I forgot to post again last night. Boo. It’s been such a busy break. I can’t believe it’s almost over. And last night I remembered that I need to score tests and a reading reflection before Monday. I had totally forgotten.
I’ve been trying to figure out what is making this break feel so busy. It’s definitely the kittens. Getting the house ready for them is a never ending set of tasks. Keeping the house clutter free, with clean floors, is also incredibly time consuming.
Going through photos for the calendars is also taking forever. I’m only on April. There are so many photos of our cat. And our lizard. So, so many photos.
It’s been harder to look through all the photos of our cat than I expected. A lot harder. I wonder if I’m weird for how hard it feels. She was just a cat, but I’m struck by such sadness when I look at photos of her.
My daughter has matured so much this year. She looks noticeably younger in the photos from earlier this year. My son looks pretty much the same, but my daughter does not. 2022 was a transformative year for her.

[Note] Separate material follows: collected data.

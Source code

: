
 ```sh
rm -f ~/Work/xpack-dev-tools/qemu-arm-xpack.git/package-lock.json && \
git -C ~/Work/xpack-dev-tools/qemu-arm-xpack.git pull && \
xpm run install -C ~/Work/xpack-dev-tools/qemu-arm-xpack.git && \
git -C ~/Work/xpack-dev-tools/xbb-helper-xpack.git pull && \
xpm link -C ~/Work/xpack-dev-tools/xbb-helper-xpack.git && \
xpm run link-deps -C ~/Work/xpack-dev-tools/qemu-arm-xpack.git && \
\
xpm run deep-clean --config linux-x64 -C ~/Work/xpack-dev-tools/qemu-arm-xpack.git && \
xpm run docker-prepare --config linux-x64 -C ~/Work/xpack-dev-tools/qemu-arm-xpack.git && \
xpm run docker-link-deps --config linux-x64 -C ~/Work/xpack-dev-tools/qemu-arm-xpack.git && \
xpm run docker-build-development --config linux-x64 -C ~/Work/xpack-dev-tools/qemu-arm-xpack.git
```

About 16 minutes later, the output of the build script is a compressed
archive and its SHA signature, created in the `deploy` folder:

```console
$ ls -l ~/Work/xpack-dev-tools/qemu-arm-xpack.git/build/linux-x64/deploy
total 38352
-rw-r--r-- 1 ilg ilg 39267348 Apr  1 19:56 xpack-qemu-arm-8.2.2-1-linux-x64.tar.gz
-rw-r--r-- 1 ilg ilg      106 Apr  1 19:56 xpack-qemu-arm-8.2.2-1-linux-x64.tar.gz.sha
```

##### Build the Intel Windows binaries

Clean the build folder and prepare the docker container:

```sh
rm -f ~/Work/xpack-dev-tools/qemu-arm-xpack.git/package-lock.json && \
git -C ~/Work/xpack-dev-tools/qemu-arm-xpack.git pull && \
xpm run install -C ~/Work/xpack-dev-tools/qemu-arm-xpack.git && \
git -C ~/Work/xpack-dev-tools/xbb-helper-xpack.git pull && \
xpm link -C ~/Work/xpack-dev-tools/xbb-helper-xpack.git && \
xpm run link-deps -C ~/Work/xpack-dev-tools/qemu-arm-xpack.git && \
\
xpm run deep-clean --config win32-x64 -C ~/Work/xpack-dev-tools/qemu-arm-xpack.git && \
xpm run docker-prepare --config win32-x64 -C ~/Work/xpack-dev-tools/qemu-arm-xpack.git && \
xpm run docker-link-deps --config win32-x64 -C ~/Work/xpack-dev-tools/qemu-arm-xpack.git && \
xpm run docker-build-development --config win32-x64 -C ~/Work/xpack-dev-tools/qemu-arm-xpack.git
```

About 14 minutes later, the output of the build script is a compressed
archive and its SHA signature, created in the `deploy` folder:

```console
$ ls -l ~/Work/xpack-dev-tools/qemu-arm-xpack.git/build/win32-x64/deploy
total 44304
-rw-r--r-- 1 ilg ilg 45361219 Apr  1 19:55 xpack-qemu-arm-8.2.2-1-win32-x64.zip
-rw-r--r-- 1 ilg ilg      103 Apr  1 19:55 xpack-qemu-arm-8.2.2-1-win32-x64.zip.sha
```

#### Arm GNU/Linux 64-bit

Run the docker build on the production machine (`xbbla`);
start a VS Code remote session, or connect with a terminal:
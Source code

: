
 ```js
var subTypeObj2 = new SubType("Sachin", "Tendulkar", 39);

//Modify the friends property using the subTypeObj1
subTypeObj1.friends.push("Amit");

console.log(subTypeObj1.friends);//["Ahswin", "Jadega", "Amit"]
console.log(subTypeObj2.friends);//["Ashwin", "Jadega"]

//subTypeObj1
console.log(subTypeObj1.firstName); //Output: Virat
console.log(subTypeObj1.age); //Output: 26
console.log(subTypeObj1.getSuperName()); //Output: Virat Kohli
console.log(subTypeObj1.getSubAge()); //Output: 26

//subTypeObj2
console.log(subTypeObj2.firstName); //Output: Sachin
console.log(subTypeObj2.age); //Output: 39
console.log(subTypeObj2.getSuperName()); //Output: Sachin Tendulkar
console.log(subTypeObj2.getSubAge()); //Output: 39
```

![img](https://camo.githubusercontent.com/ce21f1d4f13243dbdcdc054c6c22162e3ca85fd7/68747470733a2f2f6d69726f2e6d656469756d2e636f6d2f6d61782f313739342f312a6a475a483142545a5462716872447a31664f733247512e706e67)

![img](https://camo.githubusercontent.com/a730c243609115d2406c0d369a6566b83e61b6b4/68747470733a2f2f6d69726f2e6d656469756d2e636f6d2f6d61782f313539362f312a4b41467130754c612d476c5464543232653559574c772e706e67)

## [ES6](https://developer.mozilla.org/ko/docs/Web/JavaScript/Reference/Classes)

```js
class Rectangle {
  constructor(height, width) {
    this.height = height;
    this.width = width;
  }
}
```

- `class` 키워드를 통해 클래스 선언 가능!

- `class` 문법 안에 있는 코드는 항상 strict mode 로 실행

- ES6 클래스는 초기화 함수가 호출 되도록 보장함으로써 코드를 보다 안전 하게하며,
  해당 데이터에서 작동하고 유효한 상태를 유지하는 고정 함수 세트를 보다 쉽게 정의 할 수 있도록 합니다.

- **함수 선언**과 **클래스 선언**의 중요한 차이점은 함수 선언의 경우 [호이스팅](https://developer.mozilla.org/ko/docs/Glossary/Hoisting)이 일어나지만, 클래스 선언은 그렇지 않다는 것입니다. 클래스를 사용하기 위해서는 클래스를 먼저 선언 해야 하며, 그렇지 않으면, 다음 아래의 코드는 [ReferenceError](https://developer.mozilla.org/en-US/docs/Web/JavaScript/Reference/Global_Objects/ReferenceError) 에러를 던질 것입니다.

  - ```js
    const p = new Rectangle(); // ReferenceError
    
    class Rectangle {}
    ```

Yesterday I took the kids to see Strange World, mostly to get them out of the house so my husband could work. It was a good movie, I liked it more than I expected to. But the weather was amazing and I was annoyed we were spending the day inside. I also still felt pretty shitty, cold wise (I wore a mask during the movie). I’ve been thankful to be getting this cold over with when I’m not at work, but also annoyed that I have to spend my break feeling like this. I guess there is no good time to feel like crap.
Today is also supposed to be beautiful so I’m going to run, even if I don’t feel that great. I don’t have to run fast, but I do need to get outside.
I’m also making stuffing for Thanksgiving dinner. As you probably know, I am not someone who spends much time in the kitchen. I know stuffing is almost a non-dish, but I wanted to make it from scratch and I didn’t know what I was doing, so I tried it out last night. It took longer than I expected and was only pretty good. I’ll make some changes today, but I think everyone who told me I should just make it from a box was probably right. Oh well. It my favorite part of today’s meal and I’m glad I know how to make it from scratch now.
I’m a little nervous for how tonight will go. It feels like event with my parents are a toss up these days. We shall see.
I hope everyone who is celebrating Thanksgiving has a day to be grateful for.
You are doing so much! Impressive.
Hope your Thanksgiving was filled with live!